基幹システムの落とし穴:「多機能だが、重くて高い」
反対に、派遣業向けの全部入り基幹システムは、必要な機能がひととおり揃っています。 ただし、
- 多機能ゆえに導入・運用が重く、費用も高い
- 使わない機能まで一式で抱えることになる
- 小さく試すことが難しく、導入判断のハードルが高い
小規模〜中規模の会社にとっては、オーバースペックになりやすいのが実情です。
見るべきは「業種特化」と「構成の自由度」の2軸
この板挟みを抜けるには、システムを2つの軸で見るのがおすすめです。
- 業種特化しているか — 派遣業の実務に最初から合っているか。作り込みなしで、 在留資格や契約更新といった概念を扱えるか。

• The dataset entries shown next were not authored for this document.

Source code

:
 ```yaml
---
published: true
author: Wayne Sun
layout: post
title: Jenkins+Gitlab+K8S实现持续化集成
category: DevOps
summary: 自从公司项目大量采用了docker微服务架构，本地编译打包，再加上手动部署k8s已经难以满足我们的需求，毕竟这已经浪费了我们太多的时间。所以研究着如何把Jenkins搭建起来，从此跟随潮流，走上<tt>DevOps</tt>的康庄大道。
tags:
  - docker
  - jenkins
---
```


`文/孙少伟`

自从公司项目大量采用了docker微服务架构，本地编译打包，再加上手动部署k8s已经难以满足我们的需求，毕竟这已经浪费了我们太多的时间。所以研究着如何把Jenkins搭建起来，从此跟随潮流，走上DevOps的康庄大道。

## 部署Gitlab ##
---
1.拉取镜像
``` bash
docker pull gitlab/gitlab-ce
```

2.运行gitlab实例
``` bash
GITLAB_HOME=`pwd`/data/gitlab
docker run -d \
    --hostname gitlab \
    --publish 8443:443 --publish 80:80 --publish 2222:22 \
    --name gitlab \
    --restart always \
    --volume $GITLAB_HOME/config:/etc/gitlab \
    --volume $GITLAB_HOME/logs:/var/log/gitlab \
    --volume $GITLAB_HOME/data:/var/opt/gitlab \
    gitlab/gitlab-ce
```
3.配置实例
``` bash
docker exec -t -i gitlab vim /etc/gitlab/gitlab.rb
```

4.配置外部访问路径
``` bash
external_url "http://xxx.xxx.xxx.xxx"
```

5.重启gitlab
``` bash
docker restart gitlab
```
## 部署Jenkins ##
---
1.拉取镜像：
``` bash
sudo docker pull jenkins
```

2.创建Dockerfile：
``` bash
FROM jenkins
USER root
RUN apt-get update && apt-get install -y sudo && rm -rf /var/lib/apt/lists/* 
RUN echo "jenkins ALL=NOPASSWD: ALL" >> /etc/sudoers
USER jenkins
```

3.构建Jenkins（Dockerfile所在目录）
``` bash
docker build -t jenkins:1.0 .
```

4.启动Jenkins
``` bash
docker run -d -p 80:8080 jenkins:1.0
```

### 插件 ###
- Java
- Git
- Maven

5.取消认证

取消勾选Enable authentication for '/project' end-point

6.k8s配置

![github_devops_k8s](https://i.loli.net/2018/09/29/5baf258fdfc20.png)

- 構成を自由に選べるか — 全部入りを強制されず、必要な業務だけを導入し、 あとから足せるか。
汎用ツールは「特化していない」、基幹システムは「自由に選べない」。 理想は、その真ん中——派遣業に特化しつつ、必要なものだけを組み立てられることです。
「必要なところから、ひとつずつ」という考え方
すべてを一度に置き換える必要はありません。いま一番困っている業務—— 勤怠の集計、採用と在留管理、契約の更新期限——のどれか1つから仕組みにして、 会社の成長にあわせて足していく。この進め方なら、導入の負担とリスクを抑えられます。
Workforce Family は、勤怠(Staffix)・採用(StaffGate)・契約(Clavio)を それぞれ単体で導入できる、派遣業に特化したプロダクト群です。汎用ツールのような 作り込みは要らず、基幹システムのように機能を持て余すこともありません。
まとめ
派遣業のシステム選びは、「汎用ツールの作り込み」か「基幹システムの重さ」かの二択に 見えがちですが、本当に見るべきは業種特化と構成の自由度です。 派遣業に特化して、必要なだけ組み立てられるツールを選ぶことで、 両者の落とし穴を避けられます。